We used water samples #1 and #2 (both filtered when samples were provided) to compare the sample preparation time between the 4-mm and the 6-mm diameter paper pads. We saw a large difference as summarized in Supplementary Table S3. The samples took over 131 min. to process using the 4-mm diameter papers, whereas they took 23 min. for the 6-mm diameter papers. These results confirmed the much better performance of the larger paper size in our device. One downside of using a 6-mm diameter paper is its increase in the LAMP-mix volume as mentioned above, as well as resultant reagent cost. We also compared the sample preparation time of two additional types of samples using the 6-mm diameter papers: unfiltered water samples, and distilled water samples spiked with salts for the salinity experiments. We observed that the time decreased about 8 min. from the unfiltered samples (31 min.) to filtered samples (23 min.), and it was further reduced about 4 min from the filtered samples to the spiked ones (19 min.), respectively. The results are also summarized in Supplementary Table S3.

We employed a real-time PCR machine to identify the minimum time required for LAMP assay. Figure 3a shows the average fluorescence amplification curves for 4 different DNA concentrations, using 3 replicates for each curve. All the samples crossed the threshold line (defined as 10 times the standard deviation of the background noise above the baseline) within 35 min, and reached a plateau within 45 min. As a result, we chose 45 min as the LAMP reaction time. All reactions in Fig. 3 were incubated for 60 min, and no non-specific amplification was observed in all replicates of NTCs. Since LAMP involves many complex steps, the fluorescence signal is not correlated with the starting bacteria amount. However, the threshold time can be used to correlate with the initial amount of bacteria, as in PCR41. Figure 3b shows the calibration curve between the threshold time (that was provided by the instrument) and bacterial amount, indicating that semi-quantitative E. coli detection is feasible.

Real-time LAMP amplification using purified E. coli DH5-alpha DNA. (a) Fluorescent signal of 8 × 104, 8 × 103, 8 × 102, and 8 × 101 bacterial copies per reaction as a function of time. NTC, no-template control. (b) Calibration curve showing the threshold time (Ct) as a function of copies in each reaction (in log scale). The results were generated from 3 replicates of each concentration of DNA samples. The error bars indicate one standard deviation.
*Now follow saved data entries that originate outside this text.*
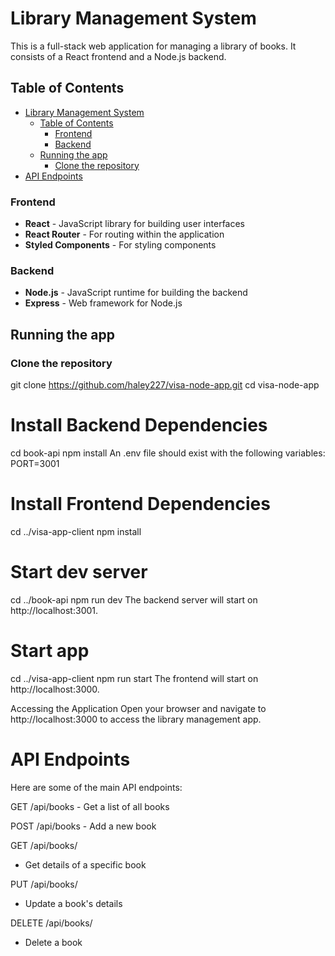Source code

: 
# Library Management System

This is a full-stack web application for managing a library of books. It consists of a React frontend and a Node.js backend.

## Table of Contents

- [Library Management System](#library-management-system)
  - [Table of Contents](#table-of-contents)
    - [Frontend](#frontend)
    - [Backend](#backend)
  - [Running the app](#running-the-app)
    - [Clone the repository](#clone-the-repository)
- [API Endpoints](#api-endpoints)

### Frontend
- **React** - JavaScript library for building user interfaces
- **React Router** - For routing within the application
- **Styled Components** - For styling components

### Backend
- **Node.js** - JavaScript runtime for building the backend
- **Express** - Web framework for Node.js

## Running the app
### Clone the repository

git clone https://github.com/haley227/visa-node-app.git
cd visa-node-app

# Install Backend Dependencies
cd book-api
npm install
An .env file should exist with the following variables:
PORT=3001

# Install Frontend Dependencies
cd ../visa-app-client
npm install

# Start dev server
cd ../book-api
npm run dev
The backend server will start on http://localhost:3001.

# Start app
cd ../visa-app-client
npm run start
The frontend will start on http://localhost:3000.

Accessing the Application
Open your browser and navigate to http://localhost:3000 to access the library management app.

# API Endpoints
Here are some of the main API endpoints:

GET /api/books - Get a list of all books

POST /api/books - Add a new book

GET /api/books/
- Get details of a specific book

PUT /api/books/
- Update a book's details

DELETE /api/books/
- Delete a book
We studied the limit of quantitation of the LAMP assay using 300, 30, 3, and 1 copies of E. coli DH5-α DNA and observed the positive signals in all 5 replicates of 300, 30, and 3 copies as shown in Fig. 4. However, for 1 copy samples, we observed positive signals in only 1 out of 3 replicates, indicating the LoQ of our assay is between 3 and 30 copies, similar to the detection limit reported previously of 10 copies per reaction30. The results were confirmed using gel electrophoresis. The results for those repetitive experiments not contained in Fig. 4 are shown in Supplementary Fig. S3.

(a) Pictures of the reaction tubes taken under room lights after LAMP assay at 62.5 °C for 45 min. Amount of E. coli DNA are 300 copies for the positive control (P), and the others are marked on the tubes, 30, 3 copies, and 1 copy, as well as a negative control (N). (b) Same tubes of (a) under blue LED flashlight. (c) Gel electrophoresis of those samples in (a).

We first tested the filtered water samples #1 and #2, whose total coliform were measured to be 517.2 CFU/100 mL and 270 CFU/100 mL using the IDEXX Colilert system. Note that total coliform is a collection of different types of bacteria, including E. coli and many others. After testing each sample five times, we obtained positive results for all five tests of sample #1, and four out of five tests for sample #2. Supplementary Figure S4 shows the results of 3 replicates for each sample.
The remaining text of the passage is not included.